Write out each line from the data below that includes the word "badgen".

> [Study material]

----------

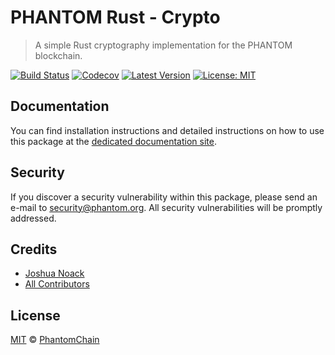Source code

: # PHANTOM Rust - Crypto

> A simple Rust cryptography implementation for the PHANTOM blockchain.

[![Build Status](https://badgen.now.sh/travis/PhantomChain/rust-crypto/master)](https://travis-ci.org/PhantomChain/rust-crypto)
[![Codecov](https://badgen.now.sh/codecov/c/github/phantomchain/rust-crypto)](https://codecov.io/gh/phantomchain/rust-crypto)
[![Latest Version](https://badgen.now.sh/github/release/PhantomChain/rust-crypto)](https://github.com/PhantomChain/rust-crypto/releases)
[![License: MIT](https://badgen.now.sh/badge/license/MIT/green)](https://opensource.org/licenses/MIT)

## Documentation

You can find installation instructions and detailed instructions on how to use this package at the [dedicated documentation site](https://docs.phantom.org/sdk/cryptography/rust.html).

## Security

If you discover a security vulnerability within this package, please send an e-mail to security@phantom.org. All security vulnerabilities will be promptly addressed.

## Credits

- [Joshua Noack](https://github.com/supaiku0)
- [All Contributors](../../contributors)

## License

[MIT](LICENSE) © [PhantomChain](https://phantom.org)
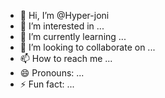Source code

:- 👋 Hi, I’m @Hyper-joni
- 👀 I’m interested in ...
- 🌱 I’m currently learning ...
- 💞️ I’m looking to collaborate on ...
- 📫 How to reach me ...
- 😄 Pronouns: ...
- ⚡ Fun fact: ...

<!---
Hyper-joni/Hyper-joni is a ✨ special ✨ repository because its `README.md` (this file) appears on your GitHub profile.
You can click the Preview link to take a look at your changes.
--->
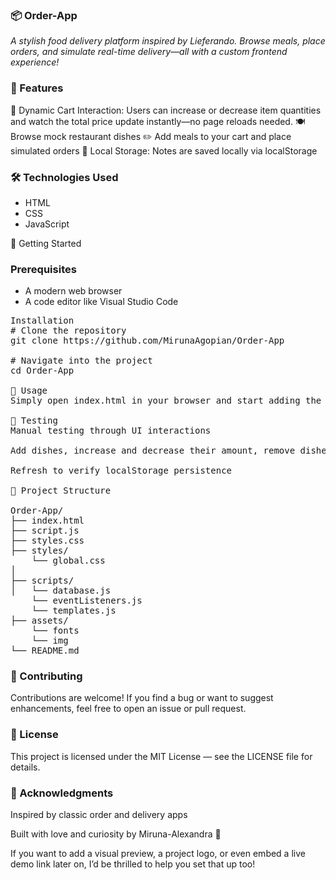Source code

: ### 📦 Order-App

_A stylish food delivery platform inspired by Lieferando. Browse meals, place orders, and simulate real-time delivery—all with a custom frontend experience!_

### 🚀 Features

🛒 Dynamic Cart Interaction: Users can increase or decrease item quantities and watch the total price update instantly—no page reloads needed.
🍽️ Browse mock restaurant dishes
✏️ Add meals to your cart and place simulated orders
💾 Local Storage: Notes are saved locally via localStorage

### 🛠️ Technologies Used
- HTML
- CSS
- JavaScript

🏁 Getting Started

### Prerequisites
- A modern web browser
- A code editor like Visual Studio Code

<pre>
Installation
# Clone the repository
git clone https://github.com/MirunaAgopian/Order-App

# Navigate into the project
cd Order-App

🔧 Usage
Simply open index.html in your browser and start adding the desired dishes to the shopping cart.

🧪 Testing
Manual testing through UI interactions

Add dishes, increase and decrease their amount, remove dishes from cart and place an order. 

Refresh to verify localStorage persistence

📁 Project Structure

Order-App/
├── index.html
├── script.js
├── styles.css
├── styles/
    └── global.css
│ 
├── scripts/
│   └── database.js
    └── eventListeners.js
    └── templates.js
├── assets/
    └── fonts
    └── img
└── README.md
</pre>

### 🤝 Contributing
Contributions are welcome! If you find a bug or want to suggest enhancements, feel free to open an issue or pull request.

### 📄 License
This project is licensed under the MIT License — see the LICENSE file for details.

### 🙌 Acknowledgments
Inspired by classic order and delivery apps

Built with love and curiosity by Miruna-Alexandra 💙


If you want to add a visual preview, a project logo, or even embed a live demo link later on, I’d be thrilled to help you set that up too!
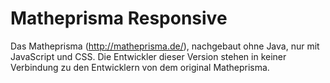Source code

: # Matheprisma Responsive

Das Matheprisma (http://matheprisma.de/), nachgebaut ohne Java, nur mit JavaScript und CSS. Die Entwickler dieser Version stehen in keiner Verbindung zu den Entwicklern von dem original Matheprisma.
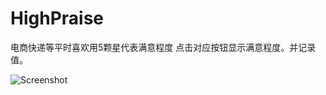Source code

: # HighPraise
电商快递等平时喜欢用5颗星代表满意程度 点击对应按钮显示满意程度。并记录值。

![Screenshot](https://github.com/fengdehuhuan123/HighPraise/blob/master/HighPrise.gif)
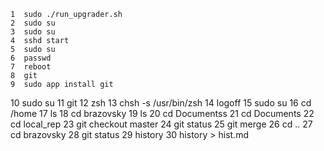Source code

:     1  sudo ./run_upgrader.sh
    2  sudo su
    3  sudo su
    4  sshd start
    5  sudo su
    6  passwd
    7  reboot
    8  git
    9  sudo app install git
   10  sudo su
   11  git
   12  zsh
   13  chsh -s /usr/bin/zsh
   14  logoff
   15  sudo su
   16  cd /home
   17  ls
   18  cd brazovsky
   19  ls
   20  cd Documentss
   21  cd Documents
   22  cd local_rep
   23  git checkout master
   24  git status
   25  git merge
   26  cd ..
   27  cd brazovsky
   28  git status
   29  history
   30  history > hist.md
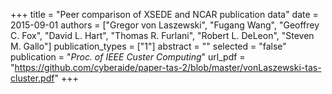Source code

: +++
title = "Peer comparison of XSEDE and NCAR publication data"
date = 2015-09-01
authors = ["Gregor von Laszewski", "Fugang Wang", "Geoffrey C. Fox", "David L. Hart", "Thomas R. Furlani", "Robert L. DeLeon", "Steven M. Gallo"]
publication_types = ["1"]
abstract = ""
selected = "false"
publication = "*Proc. of IEEE Custer Computing*"
url_pdf = "https://github.com/cyberaide/paper-tas-2/blob/master/vonLaszewski-tas-cluster.pdf"
+++

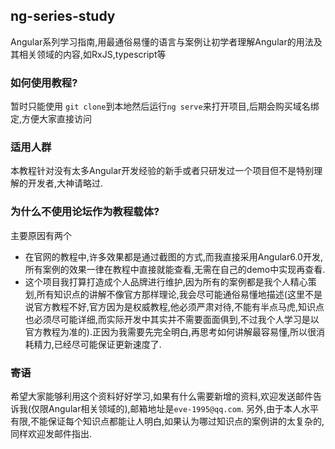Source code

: ## ng-series-study
Angular系列学习指南,用最通俗易懂的语言与案例让初学者理解Angular的用法及其相关领域的内容,如RxJS,typescript等
### 如何使用教程?
暂时只能使用 `git clone`到本地然后运行`ng serve`来打开项目,后期会购买域名绑定,方便大家直接访问
### 适用人群
本教程针对没有太多Angular开发经验的新手或者只研发过一个项目但不是特别理解的开发者,大神请略过.
### 为什么不使用论坛作为教程载体?
主要原因有两个
- 在官网的教程中,许多效果都是通过截图的方式,而我直接采用Angular6.0开发,所有案例的效果一律在教程中直接就能查看,无需在自己的demo中实现再查看.
- 这个项目我打算打造成个人品牌进行维护,因为所有的案例都是我个人精心策划,所有知识点的讲解不像官方那样理论,我会尽可能通俗易懂地描述(这里不是说官方教程不好,官方因为是权威教程,他必须严肃对待,不能有半点马虎,知识点也必须尽可能详细,而实际开发中其实并不需要面面俱到,不过我个人学习是以官方教程为准的).正因为我需要先完全明白,再思考如何讲解最容易懂,所以很消耗精力,已经尽可能保证更新速度了.
### 寄语
希望大家能够利用这个资料好好学习,如果有什么需要新增的资料,欢迎发送邮件告诉我(仅限Angular相关领域的),邮箱地址是`eve-1995@qq.com`.
另外,由于本人水平有限,不能保证每个知识点都能让人明白,如果认为哪过知识点的案例讲的太复杂的,同样欢迎发邮件指出.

----------

> [The completed task]
[![Build Status](https://badgen.now.sh/travis/PhantomChain/rust-crypto/master)](https://travis-ci.org/PhantomChain/rust-crypto)
[![Codecov](https://badgen.now.sh/codecov/c/github/phantomchain/rust-crypto)](https://codecov.io/gh/phantomchain/rust-crypto)
[![Latest Version](https://badgen.now.sh/github/release/PhantomChain/rust-crypto)](https://github.com/PhantomChain/rust-crypto/releases)
[![License: MIT](https://badgen.now.sh/badge/license/MIT/green)](https://opensource.org/licenses/MIT)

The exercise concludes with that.